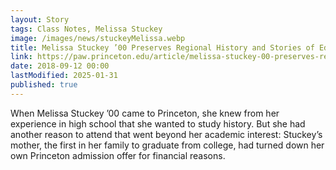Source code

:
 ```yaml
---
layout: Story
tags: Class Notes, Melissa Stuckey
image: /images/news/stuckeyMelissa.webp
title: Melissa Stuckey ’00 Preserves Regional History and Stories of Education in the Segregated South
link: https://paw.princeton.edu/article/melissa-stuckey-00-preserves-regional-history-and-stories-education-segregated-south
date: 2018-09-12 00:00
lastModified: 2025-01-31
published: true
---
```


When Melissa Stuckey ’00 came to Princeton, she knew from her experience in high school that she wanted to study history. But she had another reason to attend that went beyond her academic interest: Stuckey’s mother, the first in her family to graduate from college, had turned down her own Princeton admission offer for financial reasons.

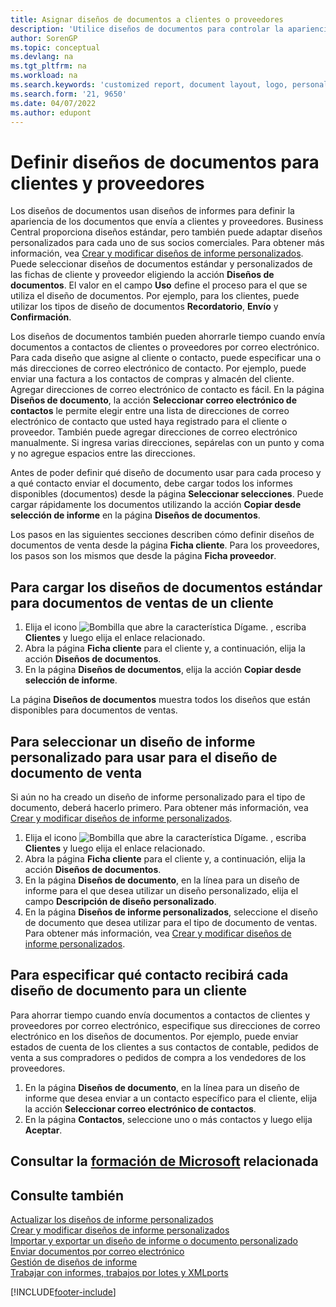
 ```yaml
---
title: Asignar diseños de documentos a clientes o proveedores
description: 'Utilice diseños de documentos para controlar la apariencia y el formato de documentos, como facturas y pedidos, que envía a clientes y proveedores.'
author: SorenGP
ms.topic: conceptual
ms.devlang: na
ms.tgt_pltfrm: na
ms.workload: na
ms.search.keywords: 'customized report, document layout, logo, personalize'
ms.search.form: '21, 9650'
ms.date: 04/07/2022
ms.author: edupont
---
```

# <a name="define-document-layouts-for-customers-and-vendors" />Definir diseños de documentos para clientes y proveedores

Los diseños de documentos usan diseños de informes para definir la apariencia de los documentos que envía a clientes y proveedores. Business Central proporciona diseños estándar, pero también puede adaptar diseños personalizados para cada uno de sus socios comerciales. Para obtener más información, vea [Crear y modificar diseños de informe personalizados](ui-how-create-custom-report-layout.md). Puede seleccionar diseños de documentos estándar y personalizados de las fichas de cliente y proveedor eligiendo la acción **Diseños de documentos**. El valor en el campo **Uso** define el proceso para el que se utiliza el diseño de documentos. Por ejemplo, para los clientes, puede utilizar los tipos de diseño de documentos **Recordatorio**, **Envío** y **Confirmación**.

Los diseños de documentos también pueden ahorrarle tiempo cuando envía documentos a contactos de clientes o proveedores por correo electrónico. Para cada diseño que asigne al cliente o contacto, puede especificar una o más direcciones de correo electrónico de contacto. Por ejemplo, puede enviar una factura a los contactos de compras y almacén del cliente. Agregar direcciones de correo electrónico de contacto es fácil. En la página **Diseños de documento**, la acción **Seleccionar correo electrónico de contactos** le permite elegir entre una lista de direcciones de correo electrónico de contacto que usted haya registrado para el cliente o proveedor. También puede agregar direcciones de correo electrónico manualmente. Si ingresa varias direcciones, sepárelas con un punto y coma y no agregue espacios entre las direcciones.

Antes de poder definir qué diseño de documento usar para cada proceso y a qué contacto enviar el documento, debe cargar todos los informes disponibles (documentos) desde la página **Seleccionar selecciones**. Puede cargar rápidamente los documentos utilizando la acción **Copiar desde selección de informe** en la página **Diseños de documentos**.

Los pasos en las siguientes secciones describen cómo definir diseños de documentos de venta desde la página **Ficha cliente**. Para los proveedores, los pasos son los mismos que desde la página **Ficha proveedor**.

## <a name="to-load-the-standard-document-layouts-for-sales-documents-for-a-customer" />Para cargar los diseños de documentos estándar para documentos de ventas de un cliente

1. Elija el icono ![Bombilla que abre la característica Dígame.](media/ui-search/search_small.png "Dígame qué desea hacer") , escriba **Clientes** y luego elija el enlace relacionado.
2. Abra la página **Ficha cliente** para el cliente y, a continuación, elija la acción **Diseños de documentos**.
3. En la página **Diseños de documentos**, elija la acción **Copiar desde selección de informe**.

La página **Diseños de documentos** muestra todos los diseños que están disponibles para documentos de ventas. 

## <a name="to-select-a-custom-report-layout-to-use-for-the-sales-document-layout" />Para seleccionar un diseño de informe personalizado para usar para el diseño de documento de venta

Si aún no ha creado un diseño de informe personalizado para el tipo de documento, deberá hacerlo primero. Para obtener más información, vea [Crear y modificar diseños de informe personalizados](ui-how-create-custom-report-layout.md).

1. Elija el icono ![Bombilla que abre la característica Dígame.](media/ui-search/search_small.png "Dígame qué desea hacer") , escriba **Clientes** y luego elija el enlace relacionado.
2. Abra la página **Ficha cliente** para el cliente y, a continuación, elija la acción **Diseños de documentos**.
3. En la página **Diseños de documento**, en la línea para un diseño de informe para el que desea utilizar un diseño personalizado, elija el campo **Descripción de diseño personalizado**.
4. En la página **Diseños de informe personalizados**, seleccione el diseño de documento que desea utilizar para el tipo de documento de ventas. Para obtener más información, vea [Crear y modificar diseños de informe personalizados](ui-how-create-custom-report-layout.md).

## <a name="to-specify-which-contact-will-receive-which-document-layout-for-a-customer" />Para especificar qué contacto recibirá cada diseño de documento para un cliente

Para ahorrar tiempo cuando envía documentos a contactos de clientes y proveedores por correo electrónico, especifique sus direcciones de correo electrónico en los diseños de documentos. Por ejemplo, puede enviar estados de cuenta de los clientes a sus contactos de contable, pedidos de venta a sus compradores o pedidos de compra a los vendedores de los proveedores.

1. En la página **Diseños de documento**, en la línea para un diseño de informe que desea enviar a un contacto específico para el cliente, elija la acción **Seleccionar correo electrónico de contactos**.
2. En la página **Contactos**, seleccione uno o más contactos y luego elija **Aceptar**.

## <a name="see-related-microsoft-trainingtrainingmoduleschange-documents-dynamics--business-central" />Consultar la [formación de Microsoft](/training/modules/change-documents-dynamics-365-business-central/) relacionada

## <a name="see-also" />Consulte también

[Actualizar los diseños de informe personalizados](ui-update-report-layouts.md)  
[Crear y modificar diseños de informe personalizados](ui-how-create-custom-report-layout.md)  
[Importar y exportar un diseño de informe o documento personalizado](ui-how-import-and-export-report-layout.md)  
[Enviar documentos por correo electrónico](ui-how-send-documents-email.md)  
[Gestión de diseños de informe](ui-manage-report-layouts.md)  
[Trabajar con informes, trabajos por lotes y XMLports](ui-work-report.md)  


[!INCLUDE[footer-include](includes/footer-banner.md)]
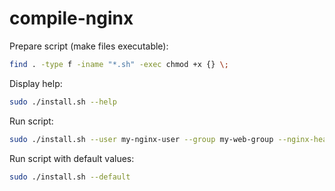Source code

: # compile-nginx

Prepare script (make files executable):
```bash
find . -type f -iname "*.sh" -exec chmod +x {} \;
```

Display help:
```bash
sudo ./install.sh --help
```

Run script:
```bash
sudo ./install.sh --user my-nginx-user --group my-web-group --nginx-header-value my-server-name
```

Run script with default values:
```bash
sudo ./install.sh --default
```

━━━━━━━━━━

*About this task*:
Whenever the word "sudo" appears in a line of the data above, that line counts. Say how many lines count, and nothing more.

*Output below*:
3